[Available records Boundary: Start]

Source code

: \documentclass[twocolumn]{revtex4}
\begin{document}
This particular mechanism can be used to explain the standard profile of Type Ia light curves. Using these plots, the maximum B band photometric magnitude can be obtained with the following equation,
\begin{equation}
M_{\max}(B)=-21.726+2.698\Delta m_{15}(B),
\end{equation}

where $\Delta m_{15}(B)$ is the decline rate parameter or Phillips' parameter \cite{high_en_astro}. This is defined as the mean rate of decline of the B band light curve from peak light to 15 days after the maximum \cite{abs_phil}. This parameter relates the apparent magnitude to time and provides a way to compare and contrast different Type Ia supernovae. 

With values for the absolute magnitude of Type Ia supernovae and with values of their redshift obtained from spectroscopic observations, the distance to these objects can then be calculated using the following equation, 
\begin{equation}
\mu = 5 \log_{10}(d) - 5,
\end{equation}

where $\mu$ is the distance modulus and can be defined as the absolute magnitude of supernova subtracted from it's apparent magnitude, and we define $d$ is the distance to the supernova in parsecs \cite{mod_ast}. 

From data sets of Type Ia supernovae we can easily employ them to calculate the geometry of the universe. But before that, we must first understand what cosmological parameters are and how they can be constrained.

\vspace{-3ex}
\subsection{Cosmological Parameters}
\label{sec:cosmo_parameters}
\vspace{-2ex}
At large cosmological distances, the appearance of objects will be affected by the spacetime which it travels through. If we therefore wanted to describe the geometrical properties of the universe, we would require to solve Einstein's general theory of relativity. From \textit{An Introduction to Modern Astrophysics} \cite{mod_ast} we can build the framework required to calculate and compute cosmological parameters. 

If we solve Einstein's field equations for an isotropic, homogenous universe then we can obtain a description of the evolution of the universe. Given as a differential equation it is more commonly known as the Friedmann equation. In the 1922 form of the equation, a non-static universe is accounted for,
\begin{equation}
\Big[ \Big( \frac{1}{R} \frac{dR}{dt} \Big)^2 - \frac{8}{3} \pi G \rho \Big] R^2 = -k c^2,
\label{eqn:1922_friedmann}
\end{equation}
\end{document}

[Available records Boundary: End]

= Task item =
At the first line of the material above, start reproducing each line exactly, and end with the line that holds "From data sets", adding nothing.

= Output below =
Source code

: \documentclass[twocolumn]{revtex4}
\begin{document}
This particular mechanism can be used to explain the standard profile of Type Ia light curves. Using these plots, the maximum B band photometric magnitude can be obtained with the following equation,
\begin{equation}
M_{\max}(B)=-21.726+2.698\Delta m_{15}(B),
\end{equation}

where $\Delta m_{15}(B)$ is the decline rate parameter or Phillips' parameter \cite{high_en_astro}. This is defined as the mean rate of decline of the B band light curve from peak light to 15 days after the maximum \cite{abs_phil}. This parameter relates the apparent magnitude to time and provides a way to compare and contrast different Type Ia supernovae. 

With values for the absolute magnitude of Type Ia supernovae and with values of their redshift obtained from spectroscopic observations, the distance to these objects can then be calculated using the following equation, 
\begin{equation}
\mu = 5 \log_{10}(d) - 5,
\end{equation}

where $\mu$ is the distance modulus and can be defined as the absolute magnitude of supernova subtracted from it's apparent magnitude, and we define $d$ is the distance to the supernova in parsecs \cite{mod_ast}. 

From data sets of Type Ia supernovae we can easily employ them to calculate the geometry of the universe. But before that, we must first understand what cosmological parameters are and how they can be constrained.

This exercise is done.